What did I do to help myself:
- I celebrated accomplishments. Every finished chapter was a bit of a routine where I’d replace the sticky note on the wall, summarize the writing, etc. (Towards the end, I even made it public with [much-hated] selfies.) Every time I achieved Inbox Zero in my database, or processed all the browser tabs, I made a little happy dance. And I talked about bigger milestones just to recognize they happened.
- I have many wonderful friends who supported me in all this, but I also made an effort to seek out support; this was something that has been something historically difficult for me.
- I kept reminding myself this was a hard project, and it was okay to fail — as long as I was enjoying the process and learning from it, I would always remain ahead. (I still feel the same today; even though I’m pretty certain the book is going to come out, I feel like I already achieved a lot that can’t be taken away from me.)
- I clearly partitioned my calendar. Writing days were just for writing: no interruptions, no lunch plans. But there were also preparation days (planning the structure of the next chapter), research days, and rest days.

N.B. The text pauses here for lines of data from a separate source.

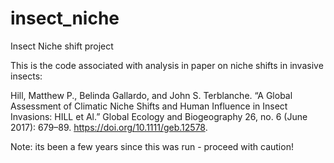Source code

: # insect_niche
Insect Niche shift project

This is the code associated with analysis in paper on niche shifts in invasive insects:

Hill, Matthew P., Belinda Gallardo, and John S. Terblanche. “A Global Assessment of Climatic Niche Shifts and Human Influence in Insect Invasions: HILL et Al.” Global Ecology and Biogeography 26, no. 6 (June 2017): 679–89. https://doi.org/10.1111/geb.12578.

Note: its been a few years since this was run - proceed with caution!



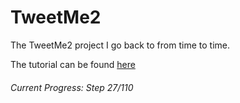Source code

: # TweetMe2

The TweetMe2 project I go back to from time to time.

The tutorial can be found [here](https://www.youtube.com/watch?v=f1R_bykXHGE)

###### Current Progress: Step 27/110

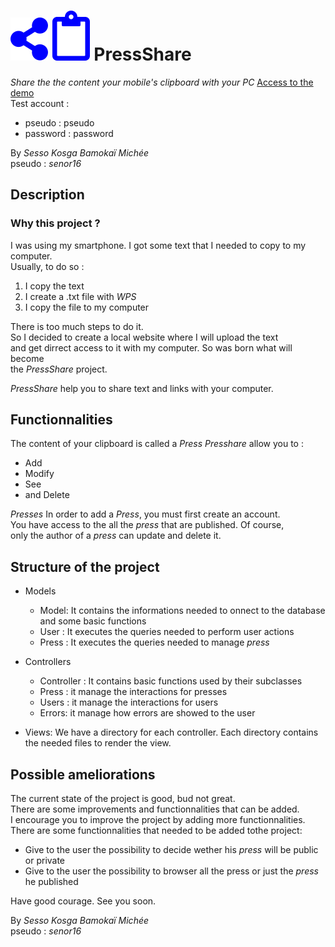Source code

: # ![Logo PressShare](svg/share-alt.svg) ![Logo PressShare](svg/clipboard.svg) PressShare
*Share the the content your mobile's clipboard with your PC* [Access to the demo](https://pressshare.000webhostapp.com)  
Test account :  
- pseudo : pseudo
- password : password  

By *Sesso Kosga Bamokaï Michée*  
pseudo : *senor16*
  

## Description
### Why this project ?
I was using my smartphone. I got some text that I needed to copy to  my computer.  
Usually, to do so :
1. I copy the text
2. I create a .txt file with *WPS*
3. I copy the file to my computer  

There is too much steps to do it.   
So I decided to create a local website where I will upload the text  
and get dirrect access to it with my computer. So was born what will become  
the *PressShare* project.  
    
*PressShare* help you to share text and links with your computer. 

## Functionnalities
The content of your clipboard is called a *Press*
*Presshare* allow you to :
- Add
- Modify
- See
- and Delete  

*Presses* 
In order to add a *Press*, you must first create an account.  
You have access to the all the *press* that are published. Of course,  
only the author of a *press* can update and delete it.
    

## Structure of the project

* Models
    - Model: It contains the informations needed to onnect to the database  
     and some basic functions   
    - User : It executes the queries needed to perform user actions  
    - Press : It executes the queries needed to manage *press*

* Controllers
    - Controller : It contains basic functions used by their subclasses
    - Press : it manage the interactions for presses
    - Users : it manage the interactions for users
    - Errors: it manage how errors are showed to the user
* Views:
    We have a directory for each controller. Each directory contains   
    the needed files to render the view. 

## Possible ameliorations
The current state of the project is good, bud not great.  
There are some improvements and functionnalities that can be added.  
I encourage you to improve the project by adding more functionnalities.  
There are some functionnalities that needed to be added tothe project:
* Give to the user the possibility to decide wether his *press* will be public or private
* Give to the user the possibility to browser all the press or just the *press* he published 

Have good courage. See you soon.

By *Sesso Kosga Bamokaï Michée*  
pseudo : *senor16*
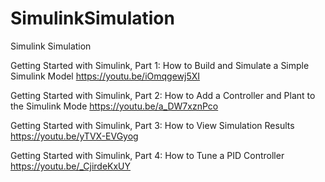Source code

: # SimulinkSimulation
Simulink Simulation

Getting Started with Simulink, Part 1: How to Build and Simulate a Simple Simulink Model
https://youtu.be/iOmqgewj5XI

Getting Started with Simulink, Part 2: How to Add a Controller and Plant to the Simulink Mode
https://youtu.be/a_DW7xznPco

Getting Started with Simulink, Part 3: How to View Simulation Results
https://youtu.be/yTVX-EVGyog

Getting Started with Simulink, Part 4: How to Tune a PID Controller
https://youtu.be/_CjirdeKxUY

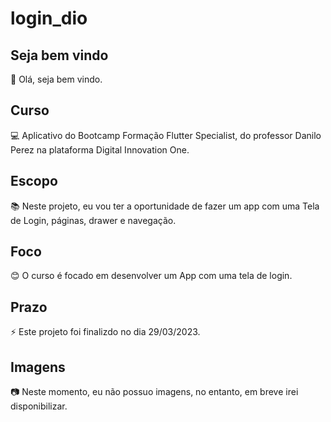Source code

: # login_dio

## Seja bem vindo

👋 Olá, seja bem vindo.

## Curso

💻 Aplicativo do Bootcamp Formação Flutter Specialist, do professor Danilo Perez na plataforma Digital Innovation One.

## Escopo

📚 Neste projeto, eu vou ter a oportunidade de fazer um app com uma Tela de Login, páginas, drawer e navegação.

## Foco

😊 O curso é focado em desenvolver um App com uma tela de login.

## Prazo

⚡ Este projeto foi finalizdo no dia 29/03/2023.

## Imagens

:camera: Neste momento, eu não possuo imagens, no entanto, em breve irei disponibilizar.
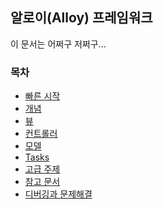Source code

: ## 알로이(Alloy) 프레임워크
이 문서는 어쩌구 저쩌구... 

### 목차
* [빠른 시작]()
* [개념]()
* [뷰]()
* [컨트롤러]()
* [모델]()
* [Tasks]()
* [고급 주제]()
* [참고 문서]()
* [디버깅과 문제해결]()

2. Feeling insecure about my writing
That’s sort of the obvious one: Am I good enough writer? It took many years to cross the threshold of feeling ready, when my English got to the point my Polish was decades ago. That feeling, however, doesn’t automatically allay all the fears, and it’s really funny to approach a book feeling pretty certain I could handle its typesetting, but much less so that I could handle what’s actually being typeset.
Writing en masse highlighted many of my bad writing patterns. (It was a bit like putting on a macro lens; one thing I noticed, for example, how often I used the word “simply” as a crutch.)
And then, so often I’d read someone else’s writing during that time, and notice how much better they are with putting together wonderful turns of phrase, or making smarter connections.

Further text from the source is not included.